┌─ DATA SHOWN
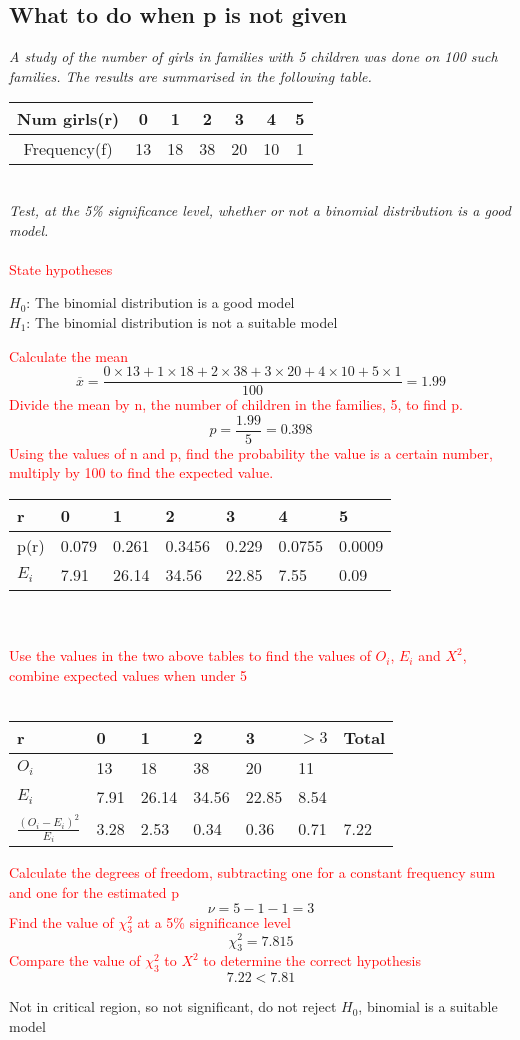 \documentclass{article}[18pt]
\begin{document}
\subsection{What to do when p is not given}
\textit{A study of the number of girls in families with 5 children was done on 100 such families. The results are summarised in the following table.}\\
\begin{tabular}{|c|c|c|c|c|c|c|}
\hline
Num girls(r)&0&1&2&3&4&5\\
\hline
Frequency(f)&13&18&38&20&10&1\\
\hline
\end{tabular}\\
\textit{Test, at the 5\% significance level, whether or not a binomial distribution is a good model.}\\
\\
\textcolor{red}{State hypotheses}
\begin{center}
$H_0$: The binomial distribution is a good model\\
$H_1$: The binomial distribution is not a suitable model
\end{center}
\textcolor{red}{Calculate the mean}
$$\overline{x}=\frac{0\times13+1\times18+2\times38+3\times20+4\times10+5\times1}{100}=1.99$$
\textcolor{red}{Divide the mean by n, the number of children in the families, 5, to find p.}
$$p=\frac{1.99}{5}=0.398$$
\textcolor{red}{Using the values of n and p, find the probability the value is a certain number, multiply by 100 to find the expected value.}
\begin{tabularx}{\textwidth}{|X|X|X|X|X|X|X|}
\hline
r&0&1&2&3&4&5\\
\hline
p(r)&0.079&0.261&0.3456&0.229&0.0755&0.0009\\
\hline
$E_i$&7.91&26.14&34.56&22.85&7.55&0.09\\
\hline
\end{tabularx}\\
\\
\textcolor{red}{Use the values in the two above tables to find the values of $O_i$, $E_i$ and $X^2$, combine expected values when under 5}\\
\\
\begin{tabularx}{\textwidth}{|X|X|X|X|X|X|X|}
\hline
r&0&1&2&3&$>3$&Total\\
\hline
$O_i$&13&18&38&20&11&\\
\hline
$E_i$&7.91&26.14&34.56&22.85&8.54&\\
\hline
$\frac{(O_i-E_i)^2}{E_i}$&3.28&2.53&0.34&0.36&0.71&7.22\\
\hline
\end{tabularx}
\textcolor{red}{Calculate the degrees of freedom, subtracting one for a constant frequency sum and one for the estimated p}
$$\nu=5-1-1=3$$
\textcolor{red}{Find the value of $\chi^2_3$ at a 5\% significance level}
$$\chi^2_3=7.815$$
\textcolor{red}{Compare the value of $\chi^2_3$ to $X^2$ to determine the correct hypothesis}
$$7.22<7.81$$
\begin{center}
Not in critical region, so not significant, do not reject $H_0$, binomial is a suitable model
\end{center}
\newpage
\end{document}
└─
■ ACTIVITY:
Only the lines from the one with "values of n" through the final line above belong in the answer, each reproduced word for word.

■ FINAL ANSWER:
\textcolor{red}{Using the values of n and p, find the probability the value is a certain number, multiply by 100 to find the expected value.}
\begin{tabularx}{\textwidth}{|X|X|X|X|X|X|X|}
\hline
r&0&1&2&3&4&5\\
\hline
p(r)&0.079&0.261&0.3456&0.229&0.0755&0.0009\\
\hline
$E_i$&7.91&26.14&34.56&22.85&7.55&0.09\\
\hline
\end{tabularx}\\
\\
\textcolor{red}{Use the values in the two above tables to find the values of $O_i$, $E_i$ and $X^2$, combine expected values when under 5}\\
\\
\begin{tabularx}{\textwidth}{|X|X|X|X|X|X|X|}
\hline
r&0&1&2&3&$>3$&Total\\
\hline
$O_i$&13&18&38&20&11&\\
\hline
$E_i$&7.91&26.14&34.56&22.85&8.54&\\
\hline
$\frac{(O_i-E_i)^2}{E_i}$&3.28&2.53&0.34&0.36&0.71&7.22\\
\hline
\end{tabularx}
\textcolor{red}{Calculate the degrees of freedom, subtracting one for a constant frequency sum and one for the estimated p}
$$\nu=5-1-1=3$$
\textcolor{red}{Find the value of $\chi^2_3$ at a 5\% significance level}
$$\chi^2_3=7.815$$
\textcolor{red}{Compare the value of $\chi^2_3$ to $X^2$ to determine the correct hypothesis}
$$7.22<7.81$$
\begin{center}
Not in critical region, so not significant, do not reject $H_0$, binomial is a suitable model
\end{center}
\newpage
\end{document}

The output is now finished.